Une salariée d’un établissement Ed d’Oyonnax, dans l’Ain, a été licenciée pour refus de travailler le dimanche.
Ce genre d’affaire risque-t-il de se multiplier, notamment dans les «zones touristiques» où des salariés vont tout à coup devoir accepter de travailler le dimanche sans rechigner ? Madame Fernandes travaillait depuis cinq ans au magasin Ed d’Oyonnax dans l’Ain (il s’appelle aujourd’hui Dia) «en caisse ou dans les rayons», explique-t-elle. En juin, elle a reçu, comme deux autres collègues du magasin, une lettre recommandée qui lui annonçait son licenciement. Motif : «Insubordination.» Madame Fernandes a «refusé d’effectuer à deux reprises les horaires pour lesquels [elle était] planifiée.» Entre les lignes : refus de travailler le dimanche.

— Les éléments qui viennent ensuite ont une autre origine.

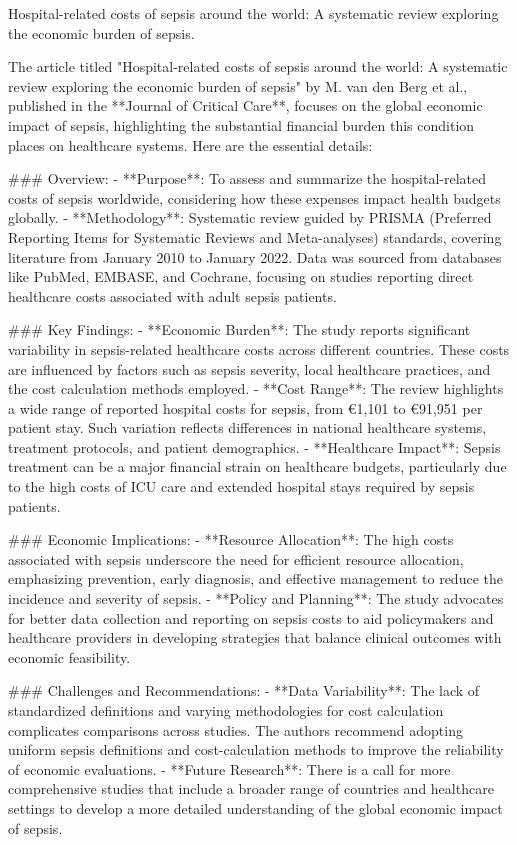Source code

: \citep{van2022hospital}
Hospital-related costs of sepsis around the world: A systematic review exploring the economic burden of sepsis.

The article titled "Hospital-related costs of sepsis around the world: A systematic review exploring the economic burden of sepsis" by M. van den Berg et al., published in the **Journal of Critical Care**, focuses on the global economic impact of sepsis, highlighting the substantial financial burden this condition places on healthcare systems. Here are the essential details:

### Overview:
- **Purpose**: To assess and summarize the hospital-related costs of sepsis worldwide, considering how these expenses impact health budgets globally.
- **Methodology**: Systematic review guided by PRISMA (Preferred Reporting Items for Systematic Reviews and Meta-analyses) standards, covering literature from January 2010 to January 2022. Data was sourced from databases like PubMed, EMBASE, and Cochrane, focusing on studies reporting direct healthcare costs associated with adult sepsis patients.

### Key Findings:
- **Economic Burden**: The study reports significant variability in sepsis-related healthcare costs across different countries. These costs are influenced by factors such as sepsis severity, local healthcare practices, and the cost calculation methods employed.
- **Cost Range**: The review highlights a wide range of reported hospital costs for sepsis, from €1,101 to €91,951 per patient stay. Such variation reflects differences in national healthcare systems, treatment protocols, and patient demographics.
- **Healthcare Impact**: Sepsis treatment can be a major financial strain on healthcare budgets, particularly due to the high costs of ICU care and extended hospital stays required by sepsis patients.

### Economic Implications:
- **Resource Allocation**: The high costs associated with sepsis underscore the need for efficient resource allocation, emphasizing prevention, early diagnosis, and effective management to reduce the incidence and severity of sepsis.
- **Policy and Planning**: The study advocates for better data collection and reporting on sepsis costs to aid policymakers and healthcare providers in developing strategies that balance clinical outcomes with economic feasibility.

### Challenges and Recommendations:
- **Data Variability**: The lack of standardized definitions and varying methodologies for cost calculation complicates comparisons across studies. The authors recommend adopting uniform sepsis definitions and cost-calculation methods to improve the reliability of economic evaluations.
- **Future Research**: There is a call for more comprehensive studies that include a broader range of countries and healthcare settings to develop a more detailed understanding of the global economic impact of sepsis.


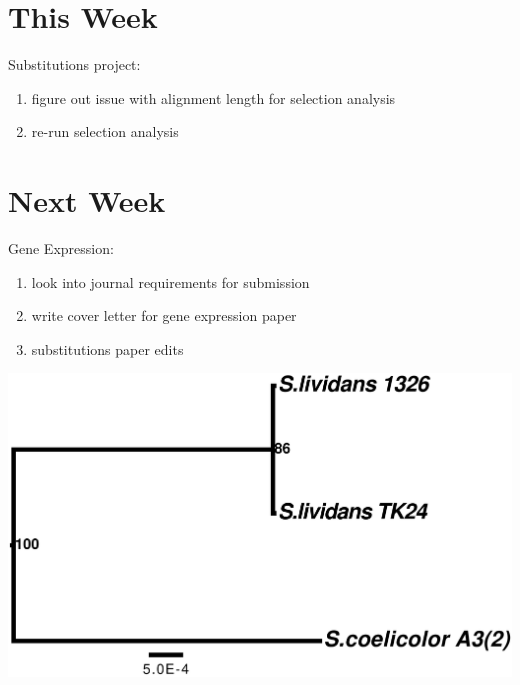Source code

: \documentclass[12pt]{article}
\begin{document}

\section*{This Week}
%
Substitutions project:
\begin{enumerate}
	\item figure out issue with alignment length for selection analysis
	\item re-run selection analysis
\end{enumerate}


\section*{Next Week}
Gene Expression:
\begin{enumerate}
	\item  look into journal requirements for submission
	\item write cover letter for gene expression paper
	\item substitutions paper edits
\end{enumerate}

\newpage

\includegraphics[width=\textwidth]{strep_figtree_fig_28Oct19.pdf}
\end{document}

Pendant cinq ans, Madame Fernandes, 45 ans, travaillait tous les samedis («parfois de 9 heures à 19 h 45, ce qui créait déjà des tensions avec mon mari») et se reposait le dimanche. Mais au mois de janvier, «ils nous ont convoqués un par un pour nous demander si on acceptait de travailler le dimanche. Payé 20 % de plus, c’est à dire pour moi 5,03 euros de prime [les commerces alimentaires n’ont pas à payer double, et n’auront toujours pas à le faire avec la nouvelle loi, ndlr]. Je leur ai dit que je ne pouvais pas. Ma vie de famille pour 5 euros ?»«On ne fait pas dans le social, ça se fera avec ou sans vous.»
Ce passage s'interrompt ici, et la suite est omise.